Three, leave,” he laughed, and I told him I relate. Twitch and the other men
did six days’ worth of training to Ukrainians.
“I had never taught through an interpreter before,”
Twitch said. “You talk half as much. I had to change everything about how I was
training. I had to do it with way less training equipment, in way less time.”
He ditched the PowerPoint and made the class entirely hands-on, and developed a
curriculum where he could teach five to 25 soldiers what they needed to know in
five hours.
The Ukrainians found the classes invaluable, and asked
Twitch to return. Twitch returned to the U.S. and asked his wife how she would
feel about relocating to Ukraine, with their children, for a longer stretch —
and much to Twitch’s surprise, she agreed. “She is my most important adviser.

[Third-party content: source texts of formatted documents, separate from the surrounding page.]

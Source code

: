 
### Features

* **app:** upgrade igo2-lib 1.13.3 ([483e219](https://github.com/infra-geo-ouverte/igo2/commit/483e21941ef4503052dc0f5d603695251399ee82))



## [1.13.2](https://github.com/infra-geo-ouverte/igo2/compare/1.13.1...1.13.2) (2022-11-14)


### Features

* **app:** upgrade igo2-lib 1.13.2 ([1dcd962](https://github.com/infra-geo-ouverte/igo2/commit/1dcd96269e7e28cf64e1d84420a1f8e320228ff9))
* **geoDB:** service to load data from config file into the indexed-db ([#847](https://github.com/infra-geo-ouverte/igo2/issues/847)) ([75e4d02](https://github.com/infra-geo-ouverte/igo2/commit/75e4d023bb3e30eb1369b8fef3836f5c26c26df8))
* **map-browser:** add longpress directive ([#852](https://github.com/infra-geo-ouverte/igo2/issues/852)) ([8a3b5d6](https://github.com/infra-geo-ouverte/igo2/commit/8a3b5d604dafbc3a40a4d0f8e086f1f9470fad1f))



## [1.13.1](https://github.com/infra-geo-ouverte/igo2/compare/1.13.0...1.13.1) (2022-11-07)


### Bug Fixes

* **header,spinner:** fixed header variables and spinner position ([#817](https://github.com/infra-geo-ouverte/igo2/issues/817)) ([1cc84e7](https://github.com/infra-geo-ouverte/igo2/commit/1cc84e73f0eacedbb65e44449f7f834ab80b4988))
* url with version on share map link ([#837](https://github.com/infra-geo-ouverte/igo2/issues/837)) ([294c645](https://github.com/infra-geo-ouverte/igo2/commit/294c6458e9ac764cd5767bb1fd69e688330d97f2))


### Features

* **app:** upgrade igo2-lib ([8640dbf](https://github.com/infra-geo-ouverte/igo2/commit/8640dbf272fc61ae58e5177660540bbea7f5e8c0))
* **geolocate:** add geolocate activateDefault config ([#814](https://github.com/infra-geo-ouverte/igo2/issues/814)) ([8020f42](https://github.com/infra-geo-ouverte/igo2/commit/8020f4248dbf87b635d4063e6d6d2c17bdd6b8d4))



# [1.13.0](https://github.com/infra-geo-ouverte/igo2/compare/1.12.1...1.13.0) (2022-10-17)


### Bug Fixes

It was cool to see how her heart changed on this.” They initially relocated to
Ukraine for two-and-a-half months.
“We were training soldiers everywhere. I was training
soldiers in Kherson before the dam blew up. I was doing training about 20
kilometers from the front.” Twitch observed that few in the media noted that
the Russians blew up the Kakhovka dam in southern Ukraine,
setting off a massive disaster, in order to disrupt the then two-day-old Ukrainian counteroffensive. There are
several reasons the 2023 counteroffensive did not achieve its goals, but the
Ukrainians’ efforts were no doubt impeded by the simultaneous need to respond
to flooding that killed several hundred and forced the evacuation of tens of
thousands.
Twitch returned to the U.S. and started his
nonprofit to finance the training for anyone who wanted to take it and
couldn’t afford it. He’s trained Christian missionaries in Lebanon who had fled
ISIS in Syria.
The gregarious and easygoing Twitch now lives in Dnipro
with his family, and he travels around Ukraine, giving his first-responder
classes — to the military, to Ukrainian police, to civilian volunteers, even to
classrooms of children. The Ukrainians are lucky to have him. And while I
wouldn’t presume to speak for God or Jesus Christ, I figure volunteering to
live in a country at war — and teaching as many people as possible how to save
lives in emergencies they’re more likely to encounter because of that war — is
the sort of thing that makes The Man Upstairs proud of His creation.